Content starts

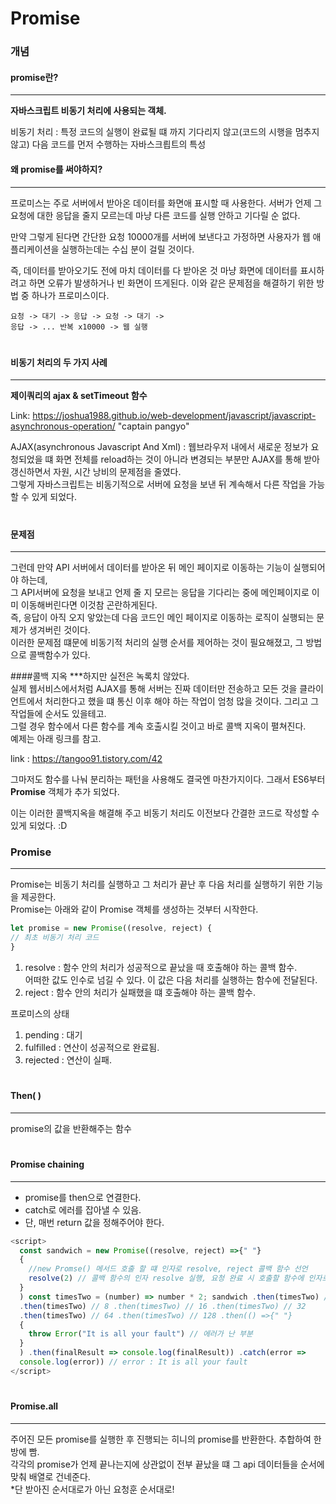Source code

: # Promise

### 개념

#### promise란?

---

**자바스크립트 비동기 처리에 사용되는 객체.**

비동기 처리 : 특정 코드의 실행이 완료될 떄 까지 기다리지 않고(코드의 시행을 멈추지 않고) 다음 코드를 먼저 수행하는 자바스크릡트의 특성

#### 왜 promise를 써야하지?

---

프로미스는 주로 서버에서 받아온 데이터를 화면애 표시할 때 사용한다.
서버가 언제 그 요청에 대한 응답을 줄지 모르는데 마냥 다른 코드를 실행 안하고 기다릴 순 없다.

만약 그렇게 된다면 간단한 요청 10000개를 서버에 보낸다고 가정하면 사용자가 웹 애플리케이션을 실행하는데는 수십 분이 걸릴 것이다.

즉, 데이터를 받아오기도 전에 마치 데이터를 다 받아온 것 마냥 화면에 데이터를 표시하려고 하면 오류가 발생하거나 빈 화면이 뜨게된다. 이와 같은 문제점을 해결하기 위한 방법 중 하나가 프로미스이다.

    요청 -> 대기 -> 응답 -> 요청 -> 대기 ->
    응답 -> ... 반복 x10000 -> 웹 실행

#

#### 비동기 처리의 두 가지 사례

---

**제이쿼리의 ajax & setTimeout 함수**

Link: https://joshua1988.github.io/web-development/javascript/javascript-asynchronous-operation/ "captain pangyo"

AJAX(asynchronous Javascript And Xml)
: 웹브라우저 내에서 새로운 정보가 요청되었을 떄 화면 전체를 reload하는 것이 아니라 변경되는 부분만 AJAX를 통해 받아 갱신하면서 자원, 시간 낭비의 문제점을 줄였다.  
그렇게 자바스크립트는 비동기적으로 서버에 요청을 보낸 뒤 계속해서 다른 작업을 가능할 수 있게 되었다.

#

#### 문제점

---

그런데 만약 API 서버에서 데이터를 받아온 뒤 메인 페이지로 이동하는 기능이 실행되어야 하는데,  
그 API서버에 요청을 보내고 언제 줄 지 모르는 응답을 기다리는 중에 메인페이지로 이미 이동해버린다면 이것참 곤란하게된다.  
즉, 응답이 아직 오지 앟았는데 다음 코드인 메인 페이지로 이동하는 로직이 실행되는 문제가 생겨버린 것이다.  
이러한 문제점 떄문에 비동기적 처리의 실행 순서를 제어하는 것이 필요해졌고, 그 방법으로 콜백함수가 있다.

####콜백 지옥
\*\*\*하지만 실전은 녹록치 않았다.  
실제 웹서비스에서처럼 AJAX를 통해 서버는 진짜 데이터만 전송하고 모든 것을 클라이언트에서 처리한다고 했을 떄 통신 이후 해야 하는 작업이 엄청 많을 것이다.
그리고 그 작업들에 순서도 있을테고.  
그럴 경우 함수에서 다른 함수를 계속 호출시킬 것이고 바로 콜백 지옥이 펼쳐진다.  
예제는 아래 링크를 참고.

link : https://tangoo91.tistory.com/42

그마저도 함수를 나눠 분리하는 패턴을 사용해도 결국엔 마찬가지이다.
그래서 ES6부터 **Promise** 객체가 추가 되었다.

이는 이러한 콜백지옥을 해결해 주고 비동기 처리도 이전보다 간결한 코드로 작성할 수 있게 되었다. :D

### Promise

---

Promise는 비동기 처리를 실행하고 그 처리가 끝난 후 다음 처리를 실행하기 위한 기능을 제공한다.  
Promise는 아래와 같이 Promise 객체를 생성하는 것부터 시작한다.

```javascript
let promise = new Promise((resolve, reject) {
// 최초 비동기 처리 코드
}
```

1. resolve : 함수 안의 처리가 성공적으로 끝났을 때 호출해야 하는 콜백 함수.  
   어떠한 값도 인수로 넘길 수 있다. 이 값은 다음 처리를 실행하는 함수에 전달된다.
2. reject : 함수 안의 처리가 실패했을 떄 호출해야 하는 콜백 함수.

프로미스의 상태

1. pending : 대기
2. fulfilled : 연산이 성공적으로 완료됨.
3. rejected : 연산이 실패.

#

#### Then( )

---

promise의 값을 반환해주는 함수

#

#### Promise chaining

---

- promise를 then으로 연결한다.
- catch로 에러를 잡아낼 수 있음.
- 단, 매번 return 값을 정해주어야 한다.

```javascript
<script>
  const sandwich = new Promise((resolve, reject) =>{" "}
  {
    //new Promse() 메서드 호출 할 떄 인자로 resolve, reject 콜백 함수 선언
    resolve(2) // 콜백 함수의 인자 resolve 실행, 요청 완료 시 호출할 함수에 인자로 2를 넘겨줌
  }
  ) const timesTwo = (number) => number * 2; sandwich .then(timesTwo) // 4
  .then(timesTwo) // 8 .then(timesTwo) // 16 .then(timesTwo) // 32
  .then(timesTwo) // 64 .then(timesTwo) // 128 .then(() =>{" "}
  {
    throw Error("It is all your fault") // 에러가 난 부분
  }
  ) .then(finalResult => console.log(finalResult)) .catch(error =>
  console.log(error)) // error : It is all your fault
</script>
```

#

#### Promise.all

---

주어진 모든 promise를 실행한 후 진행되는 히니의 promise를 반환한다. 추합하여 한방에 빰.  
각각의 promise가 언제 끝나는지에 상관없이 전부 끝났을 떄 그 api 데이터들을 순서에 맞춰 배열로 건네준다.  
\*단 받아진 순서대로가 아닌 요청훈 순서대로!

Content ends

Exercise goal
Give back exactly the lines from the top of the records to the line containing "그래서 ES6부터 **Promise** 객체가 추가 되었다.", both included, and no pictures.

Solution to the exercise
Source code

: # Promise

### 개념

#### promise란?

---

**자바스크립트 비동기 처리에 사용되는 객체.**

비동기 처리 : 특정 코드의 실행이 완료될 떄 까지 기다리지 않고(코드의 시행을 멈추지 않고) 다음 코드를 먼저 수행하는 자바스크릡트의 특성

#### 왜 promise를 써야하지?

---

프로미스는 주로 서버에서 받아온 데이터를 화면애 표시할 때 사용한다.
서버가 언제 그 요청에 대한 응답을 줄지 모르는데 마냥 다른 코드를 실행 안하고 기다릴 순 없다.

만약 그렇게 된다면 간단한 요청 10000개를 서버에 보낸다고 가정하면 사용자가 웹 애플리케이션을 실행하는데는 수십 분이 걸릴 것이다.

즉, 데이터를 받아오기도 전에 마치 데이터를 다 받아온 것 마냥 화면에 데이터를 표시하려고 하면 오류가 발생하거나 빈 화면이 뜨게된다. 이와 같은 문제점을 해결하기 위한 방법 중 하나가 프로미스이다.

    요청 -> 대기 -> 응답 -> 요청 -> 대기 ->
    응답 -> ... 반복 x10000 -> 웹 실행

#

#### 비동기 처리의 두 가지 사례

---

**제이쿼리의 ajax & setTimeout 함수**

Link: https://joshua1988.github.io/web-development/javascript/javascript-asynchronous-operation/ "captain pangyo"

AJAX(asynchronous Javascript And Xml)
: 웹브라우저 내에서 새로운 정보가 요청되었을 떄 화면 전체를 reload하는 것이 아니라 변경되는 부분만 AJAX를 통해 받아 갱신하면서 자원, 시간 낭비의 문제점을 줄였다.  
그렇게 자바스크립트는 비동기적으로 서버에 요청을 보낸 뒤 계속해서 다른 작업을 가능할 수 있게 되었다.

#

#### 문제점

---

그런데 만약 API 서버에서 데이터를 받아온 뒤 메인 페이지로 이동하는 기능이 실행되어야 하는데,  
그 API서버에 요청을 보내고 언제 줄 지 모르는 응답을 기다리는 중에 메인페이지로 이미 이동해버린다면 이것참 곤란하게된다.  
즉, 응답이 아직 오지 앟았는데 다음 코드인 메인 페이지로 이동하는 로직이 실행되는 문제가 생겨버린 것이다.  
이러한 문제점 떄문에 비동기적 처리의 실행 순서를 제어하는 것이 필요해졌고, 그 방법으로 콜백함수가 있다.

####콜백 지옥
\*\*\*하지만 실전은 녹록치 않았다.  
실제 웹서비스에서처럼 AJAX를 통해 서버는 진짜 데이터만 전송하고 모든 것을 클라이언트에서 처리한다고 했을 떄 통신 이후 해야 하는 작업이 엄청 많을 것이다.
그리고 그 작업들에 순서도 있을테고.  
그럴 경우 함수에서 다른 함수를 계속 호출시킬 것이고 바로 콜백 지옥이 펼쳐진다.  
예제는 아래 링크를 참고.

link : https://tangoo91.tistory.com/42

그마저도 함수를 나눠 분리하는 패턴을 사용해도 결국엔 마찬가지이다.
그래서 ES6부터 **Promise** 객체가 추가 되었다.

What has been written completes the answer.